On 24 April 2018 the Medicines and Healthcare Products Regulatory Agency (MHRA) issued a statement stating, “Valproate must no longer be prescribed to women or girls of childbearing potential unless they are on the pregnancy prevention programme (PPP)”. Additionally, the MHRA recommended women currently taking the medication should seek a review with their doctor.
The National Institute for Health and Care Excellence (NICE) states, “Medicines containing valproate taken in pregnancy can cause malformations in 11% of babies and developmental disorders in 30-40% of children after birth. Valproate treatment must not be used in girls and women, including in young girls below the age of puberty, unless alternative treatments are not suitable and unless the terms of the pregnancy prevention programme are met. In pregnancy, valproate is contraindicated and an alternative treatment should be decided on, with appropriate specialist consultation”.
The following symptoms have been identified as arising out of taking sodium valproate while pregnant:
- speech delay
- joint laxity
- glue ear
- spina bifida
- behavioural difficulties
- attention deficit hyperactivity disorder (ADHD)
- neural tube defects
- cleft palate
- developmental problems-delayed walking, delay talking
- memory problems
- lower intellectual ability
- malformations of the face
- malformations of the skull
- heart problems
- respiratory issues
- noise sensitivity
- sensory issues
- autism spectrum disorders
- social anxiety disorder
- malformations of the kidney
- hare lip
- cerebral palsy
- curvature of the spine
- deformities from the bladder to the penis
No. You should take medical advice if you have concerns about the medication you have been prescribed. Indeed, the Medicines and Healthcare Products Regulatory Agency (MHRA), in April 2018, recommended those taking sodium valproate to seek a review with their doctor as soon as possible. They made clear that no one should stop taking the drug without medical guidance.
Sanofi (a manufacturer of sodium valproate) stated in 2017 that they “sincerely empathise” with families affected. Importantly, they acknowledged the increased risks of physical and cognitive problems when using sodium valproate in pregnancy.
It is possible to make a claim for compensation arising out of the use of sodium valproate while pregnant.

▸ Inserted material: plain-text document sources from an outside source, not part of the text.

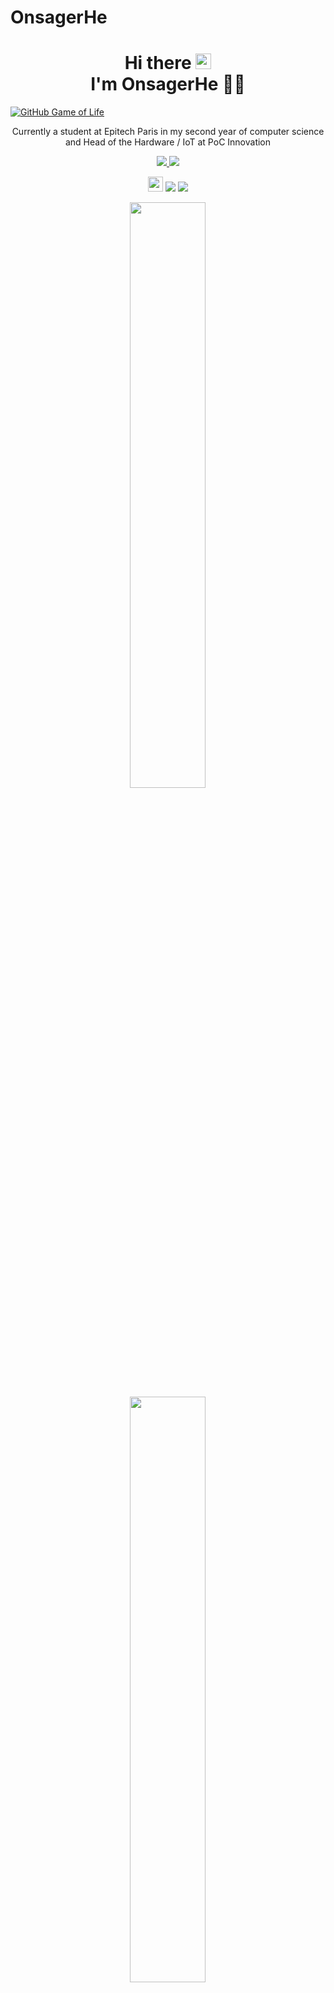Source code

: # OnsagerHe

<h1 align='center'>
  Hi there <img src="https://media.giphy.com/media/hvRJCLFzcasrR4ia7z/giphy.gif" width="25px"> </br>I'm OnsagerHe 👩‍💻
</h1>

[![GitHub Game of Life](https://github4life.herokuapp.com/ethomson.gif?z=6)](https://github4life.herokuapp.com/ethomson)

<p align='center'>
    Currently a student at Epitech Paris in my second year of computer science and Head of the Hardware / IoT at PoC Innovation
</p>

<p align='center'>
<a href="https://github.com/PoCInnovation">
      <img src="https://img.shields.io/badge/PoC Innovation-1DA1F2?style=for-the-badge&logo=github&logoColor=black">
  </a>
  <a href="https://www.trombone.fr/">
      <img src="https://img.shields.io/badge/-Trombone-grey?style=for-the-badge&logo=trombone&logoColor=black">
  </a>
</p>

<p align='center'>
<img src="https://hatscripts.github.io/circle-flags/flags/fr.svg" width="24">
<code><img src="https://visitor-badge.glitch.me/badge?page_id=OnsagerHe&style=flat-square"/></code>
<code><img src="https://badges.pufler.dev/repos/OnsagerHe"/></code>
</p>

<p align='center'>
  <img src="https://github-readme-stats.vercel.app/api?username=OnsagerHe&show_icons=true&theme=midnight-purple&layout=compact&count_private=true&include_all_commits=true" width="49%" />
  </br>
  <img src="https://github-readme-streak-stats.herokuapp.com/?user=OnsagerHe&theme=midnight-purple&layout=compact" width="49%" />
  </br>
  <img src="https://github-readme-stats.vercel.app/api/top-langs/?username=OnsagerHe&layout=compact&theme=midnight-purple&langs_count=10&hide=shell,makefile&orgs=PoCInnovation&role=OWNER,ORGANIZATION_MEMBER,COLLABORATOR" width="49%" />
</p>

<p align='center'>
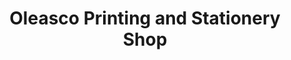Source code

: ---
title: "Oleasco Printing and Stationery Shop"
url: /accra/oleasco-printing-and-stationery-shop/
shop: Kopieren
---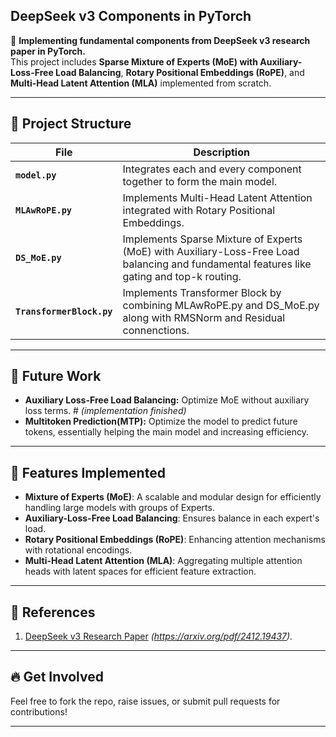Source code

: ## **DeepSeek v3 Components in PyTorch**

🚀 **Implementing fundamental components from DeepSeek v3 research paper in PyTorch.**  
This project includes **Sparse Mixture of Experts (MoE) with Auxiliary-Loss-Free Load Balancing**, **Rotary Positional Embeddings (RoPE)**, and **Multi-Head Latent Attention (MLA)** implemented from scratch.

---

## 📂 **Project Structure**

| File           | Description                                                                                   |
|----------------|-----------------------------------------------------------------------------------------------|
| **`model.py`**  | Integrates each and every component together to form the main model.                                |
| **`MLAwRoPE.py`** | Implements Multi-Head Latent Attention integrated with Rotary Positional Embeddings.         |
| **`DS_MoE.py`**   | Implements Sparse Mixture of Experts (MoE) with Auxiliary-Loss-Free Load balancing and fundamental features like gating and top-k routing.|
| **`TransformerBlock.py`**   | Implements Transformer Block by combining MLAwRoPE.py and DS_MoE.py along with RMSNorm and Residual connenctions. |

---

## 🌟 **Future Work**
- **Auxiliary Loss-Free Load Balancing:** Optimize MoE without auxiliary loss terms.  # *(implementation finished)*
- **Multitoken Prediction(MTP):** Optimize the model to predict future tokens, essentially helping the main model and increasing efficiency.  

---

## 🧪 **Features Implemented**
- **Mixture of Experts (MoE)**: A scalable and modular design for efficiently handling large models with groups of Experts.
- **Auxiliary-Loss-Free Load Balancing**: Ensures balance in each expert's load.
- **Rotary Positional Embeddings (RoPE)**: Enhancing attention mechanisms with rotational encodings.
- **Multi-Head Latent Attention (MLA)**: Aggregating multiple attention heads with latent spaces for efficient feature extraction.

---

## 📜 **References**
1. [DeepSeek v3 Research Paper](#) _(https://arxiv.org/pdf/2412.19437)._

---

## 🔥 **Get Involved**
Feel free to fork the repo, raise issues, or submit pull requests for contributions!

---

Either the parent of a child who has been born with birth defects can make the claim on behalf of the child, or if the child is now an adult, they can make a claim for compensation.
There are time limits for bringing compensation claims but where knowledge as to the cause of the birth defect has only recently become known it may still be possible to bring a claim for compensation after 20 or 30 years, or perhaps longer, bearing in mind important information about the possible side effects was kept hidden from mothers to be, from the time the product was being licensed.
There have also been calls for the government to set up a compensation fund (as has been done in France), although as at the summer of 2018 the government have not responded to such a request.